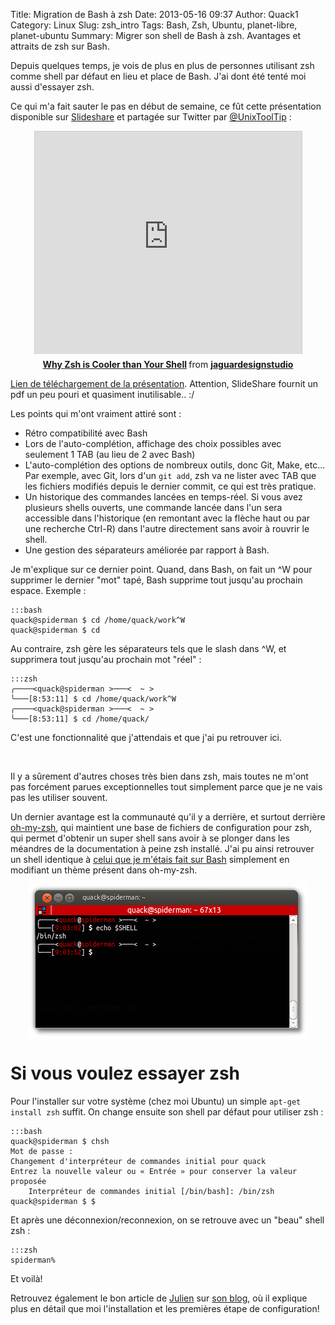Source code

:Title: Migration de Bash à zsh
Date: 2013-05-16 09:37
Author: Quack1
Category: Linux
Slug: zsh_intro
Tags: Bash, Zsh, Ubuntu, planet-libre, planet-ubuntu
Summary: Migrer son shell de Bash à zsh. Avantages et attraits de zsh sur Bash.

Depuis quelques temps, je vois de plus en plus de personnes utilisant zsh comme shell par défaut en lieu et place de Bash. J'ai dont été tenté moi aussi d'essayer zsh.

Ce qui m'a fait sauter le pas en début de semaine, ce fût cette présentation disponible sur [Slideshare](http://www.slideshare.net/jaguardesignstudio/why-zsh-is-cooler-than-your-shell-16194692 "Why zsh is cooler than your shell") et partagée sur Twitter par [@UnixToolTip](https://twitter.com/UnixToolTip/status/333313161925120000) : 

<div align="center"><iframe src="http://www.slideshare.net/slideshow/embed_code/16194692" width="427" height="356" frameborder="0" marginwidth="0" marginheight="0" scrolling="no" style="border:1px solid #CCC;border-width:1px 1px 0;margin-bottom:5px" allowfullscreen webkitallowfullscreen mozallowfullscreen> </iframe> <div style="margin-bottom:5px"> <strong> <a href="http://www.slideshare.net/jaguardesignstudio/why-zsh-is-cooler-than-your-shell-16194692" title="Why Zsh is Cooler than Your Shell" target="_blank">Why Zsh is Cooler than Your Shell</a> </strong> from <strong><a href="http://www.slideshare.net/jaguardesignstudio" target="_blank">jaguardesignstudio</a></strong> </div></div>

[Lien de téléchargement de la présentation](/upload/zsh.pdf). Attention, SlideShare fournit un pdf un peu pouri et quasiment inutilisable.. :/

Les points qui m'ont vraiment attiré sont : 

- Rétro compatibilité avec Bash
- Lors de l'auto-complétion, affichage des choix possibles avec seulement 1 TAB (au lieu de 2 avec Bash)
- L'auto-complétion des options de nombreux outils, donc Git, Make, etc... Par exemple, avec Git, lors d'un `git add`, zsh va ne lister avec TAB que les fichiers modifiés depuis le dernier commit, ce qui est très pratique.	
- Un historique des commandes lancées en temps-réel. Si vous avez plusieurs shells ouverts, une commande lancée dans l'un sera accessible dans l'historique (en remontant avec la flèche haut ou par une recherche Ctrl-R) dans l'autre directement sans avoir à rouvrir le shell.
- Une gestion des séparateurs améliorée par rapport à Bash. 

Je m'explique sur ce dernier point. Quand, dans Bash, on fait un ^W pour supprimer le dernier "mot" tapé, Bash supprime tout jusqu'au prochain espace. Exemple : 
	
	:::bash
	quack@spiderman $ cd /home/quack/work^W
	quack@spiderman $ cd 

Au contraire, zsh gère les séparateurs tels que le slash dans ^W, et supprimera tout jusqu'au prochain mot "réel" : 
	
	:::zsh
	╭────<quack@spiderman >───<  ~ >  
	╰───[8:53:11] $ cd /home/quack/work^W
	╭────<quack@spiderman >───<  ~ >  
	╰───[8:53:11] $ cd /home/quack/

C'est une fonctionnalité que j'attendais et que j'ai pu retrouver ici.

&nbsp;

Il y a sûrement d'autres choses très bien dans zsh, mais toutes ne m'ont pas forcément parues exceptionnelles tout simplement parce que je ne vais pas les utiliser souvent. 

Un dernier avantage est la communauté qu'il y a derrière, et surtout derrière [oh-my-zsh](https://github.com/robbyrussell/oh-my-zsh "Github Oh-my-zsh"), qui maintient une base de fichiers de configuration pour zsh, qui permet d'obtenir un super shell sans avoir à se plonger dans les méandres de la documentation à peine zsh installé. J'ai pu ainsi retrouver un shell identique à [celui que je m'étais fait sur Bash](|filename|/customisation-de-mon-bashrc.md) simplement en modifiant un thème présent dans oh-my-zsh.

<div align=center><a href="upload/term_zsh.png"><img src="upload/term_zsh.png" align="center"/></a></div>

# Si vous voulez essayer zsh

Pour l'installer sur votre système (chez moi Ubuntu) un simple `apt-get install zsh` suffit. On change ensuite son shell par défaut pour utiliser zsh : 

	:::bash
	quack@spiderman $ chsh
	Mot de passe : 
	Changement d'interpréteur de commandes initial pour quack
	Entrez la nouvelle valeur ou « Entrée » pour conserver la valeur proposée
		Interpréteur de commandes initial [/bin/bash]: /bin/zsh
	quack@spiderman $ $ 

Et après une déconnexion/reconnexion, on se retrouve avec un "beau" shell zsh : 

	:::zsh
	spiderman% 

Et voilà!

Retrouvez également le bon article de [Julien](https://twitter.com/JulienHOMMET) sur [son blog](http://idealogeek.fr/2013/zsh/), où il explique plus en détail que moi l'installation et les premières étape de configuration!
------------------------
Work instructions: The required output is every line above that contains the string "défaut".

Written answer:
Depuis quelques temps, je vois de plus en plus de personnes utilisant zsh comme shell par défaut en lieu et place de Bash. J'ai dont été tenté moi aussi d'essayer zsh.
Pour l'installer sur votre système (chez moi Ubuntu) un simple `apt-get install zsh` suffit. On change ensuite son shell par défaut pour utiliser zsh : 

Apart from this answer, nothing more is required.